It has been said that if you can change the lens through which you view the world, you can change your reality. The famous image below is perhaps the best example of this: to some, this picture shows a beautiful young woman with a feather in her hair and a black necklace. Others see an elderly woman in a thick fur coat. With intention, we can allow our mind to look at this image and see it both ways.
Our perception, is shaped by our upbringing and our past experiences. Depending on what we value and what we assume, we are able to judge a situation and form an opinion about what we see. Have a look at this next picture and think about what you see.

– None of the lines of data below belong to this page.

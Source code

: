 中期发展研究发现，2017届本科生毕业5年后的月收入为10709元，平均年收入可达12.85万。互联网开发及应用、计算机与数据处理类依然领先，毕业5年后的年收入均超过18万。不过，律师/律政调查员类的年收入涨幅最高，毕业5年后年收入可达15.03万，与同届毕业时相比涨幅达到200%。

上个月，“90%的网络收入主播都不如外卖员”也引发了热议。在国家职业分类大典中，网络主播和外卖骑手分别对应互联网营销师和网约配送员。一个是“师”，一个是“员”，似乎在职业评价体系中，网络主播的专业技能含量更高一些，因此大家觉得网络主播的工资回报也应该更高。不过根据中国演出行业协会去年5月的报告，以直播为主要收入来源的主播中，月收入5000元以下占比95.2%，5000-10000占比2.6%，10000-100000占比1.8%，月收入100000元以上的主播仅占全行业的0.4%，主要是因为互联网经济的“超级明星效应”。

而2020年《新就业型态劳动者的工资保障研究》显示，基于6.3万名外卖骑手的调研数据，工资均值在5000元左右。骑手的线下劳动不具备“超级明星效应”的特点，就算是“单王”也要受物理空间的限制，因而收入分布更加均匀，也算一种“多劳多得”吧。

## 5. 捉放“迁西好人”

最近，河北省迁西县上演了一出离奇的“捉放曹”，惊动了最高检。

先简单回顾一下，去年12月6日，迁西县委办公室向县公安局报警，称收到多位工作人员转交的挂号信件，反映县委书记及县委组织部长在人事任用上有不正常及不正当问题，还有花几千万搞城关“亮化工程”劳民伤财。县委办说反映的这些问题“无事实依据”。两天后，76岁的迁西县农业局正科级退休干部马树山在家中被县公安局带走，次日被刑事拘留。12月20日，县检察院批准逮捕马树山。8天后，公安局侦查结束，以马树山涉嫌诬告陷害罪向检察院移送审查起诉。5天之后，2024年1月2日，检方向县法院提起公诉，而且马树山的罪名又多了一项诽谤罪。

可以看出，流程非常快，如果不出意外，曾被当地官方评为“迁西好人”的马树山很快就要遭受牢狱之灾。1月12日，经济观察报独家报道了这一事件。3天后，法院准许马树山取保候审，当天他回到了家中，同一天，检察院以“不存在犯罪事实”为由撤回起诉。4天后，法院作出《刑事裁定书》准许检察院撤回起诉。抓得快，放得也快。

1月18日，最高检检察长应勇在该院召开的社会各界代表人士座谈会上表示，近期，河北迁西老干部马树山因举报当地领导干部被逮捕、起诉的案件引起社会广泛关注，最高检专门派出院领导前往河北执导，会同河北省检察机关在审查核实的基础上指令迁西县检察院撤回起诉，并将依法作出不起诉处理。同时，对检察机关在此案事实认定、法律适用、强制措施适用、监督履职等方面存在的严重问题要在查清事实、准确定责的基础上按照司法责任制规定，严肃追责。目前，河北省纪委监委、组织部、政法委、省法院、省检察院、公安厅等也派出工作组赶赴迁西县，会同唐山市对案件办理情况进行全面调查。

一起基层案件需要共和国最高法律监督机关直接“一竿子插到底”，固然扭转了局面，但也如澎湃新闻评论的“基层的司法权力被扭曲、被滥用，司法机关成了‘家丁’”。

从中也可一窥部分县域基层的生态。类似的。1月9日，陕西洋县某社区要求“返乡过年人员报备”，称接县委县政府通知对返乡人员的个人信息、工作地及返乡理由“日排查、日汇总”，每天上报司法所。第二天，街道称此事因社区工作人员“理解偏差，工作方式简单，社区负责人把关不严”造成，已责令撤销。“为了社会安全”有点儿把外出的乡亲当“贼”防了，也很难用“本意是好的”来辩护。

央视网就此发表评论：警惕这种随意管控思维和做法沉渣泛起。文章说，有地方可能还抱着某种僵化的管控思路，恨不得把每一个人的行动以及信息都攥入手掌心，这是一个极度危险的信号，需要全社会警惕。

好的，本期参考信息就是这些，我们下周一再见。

Perhaps when you looked at this picture you saw students off task, distracted by their phones. Or, conversely, perhaps you saw students embracing technology and using one of the functions on their smart phones as a learning tool. Regardless of what you saw, I think it is important to note that it is very plausible that others saw it differently. Recently, I have found myself in a couple of situations where I recognize that the use of technology creates different perceptions, depending on the lens through which it is viewed. Here are three examples:
After a recent professional development workshop, I met with a teacher on staff who was quite disappointed about the level of respect our audience showed the speaker. When I dug a bit deeper, I discovered that this particular teacher considered it very rude to type on a computer during someone’s presentation. I then suggested that teachers may have been using their computer to take notes, as that is what I had been doing. This was a shift in thinking, as this particular teachers saw the audience members with paper and pen as ‘on task’ and those with computers as ‘off task’. Personally, I am intentionally trying to make an effort to use less paper and write notes on the computer as much as possible. However this conversation helped me recognize that the use of technology may need to be addressed in the ‘housekeeping’ details at the beginning of a workshop or meeting so there is shared belief around whether or not it is appropriate to use technology. At the most recent conference I attended, they encouraged the use of social media and created hashtags so conference delegates could share thoughts and add to the conversation through Twitter. However, for those viewing technology as a distraction, this creates a very different image.
These instances occur in the community as well. One of my friends is a hockey coach for his son’s hockey team. He uses his cell phone as a stop watch to record playing time of individual players. Mid season he received a complaint letter from a parent claiming that he was not focused on coaching as he was on the phone the whole time. Again, depending on the lens you use, you can either see this situation as a ‘coach actively finding ways to give every child play time’ or a ‘distracted coach who is on his phone during the game’. I’m sure the parent would have had a different perception if they saw him holding a stop watch. Sometimes we need to recognize that our perceptions shape our reality, and that our assumptions are not always correct.
In a third example, I had an hour to kill in a pediatric dentist office while I was waiting for my son. As I looked around the room, I noticed every parent was actively engaged with their cell phone. I sat looking at the room wondering what a passerby would think. Would they see parents distracted by their phones? Would they think the same thing if they walked by and saw parents flipping through books or magazines in the waiting room? I recognize that phones have so many functions, and there is no way of knowing what the parents were doing. Perhaps they were creating shopping lists. Perhaps they were reading e-books, perhaps they were using the internet, or answering emails for work. And, of course, there is a chance they were filling their time playing Angry Birds.
Regardless, each situation reminds me of the power of perception, and that as technology changes, we need to be aware of our own judgments when we see someone focused on their ‘smart’ phone. If we rewind five years, we were quick to prohibit cell phones and pagers in class as they disrupted the learning environment. Now, phones are capable of so much more, and many schools have moved to a ‘BYOD’ or bring your own device policy, as phones have the ability to enhance learning, if used responsibly. If we recognize the potential good of cell phones in the classroom, then we have successfully shifted our thinking, and changed our reality.
Similarly, security systems are primarily used to capture negative events. However, what they really capture is a snapshot of reality. As this uplifting video recognizes, it is up to us to determine whether we want to see the positive or the negative. And most importantly, it’s a great reminder that we have the ability to shift the lens through which we see the world. Our perception is our reality. Change your perception… change everything.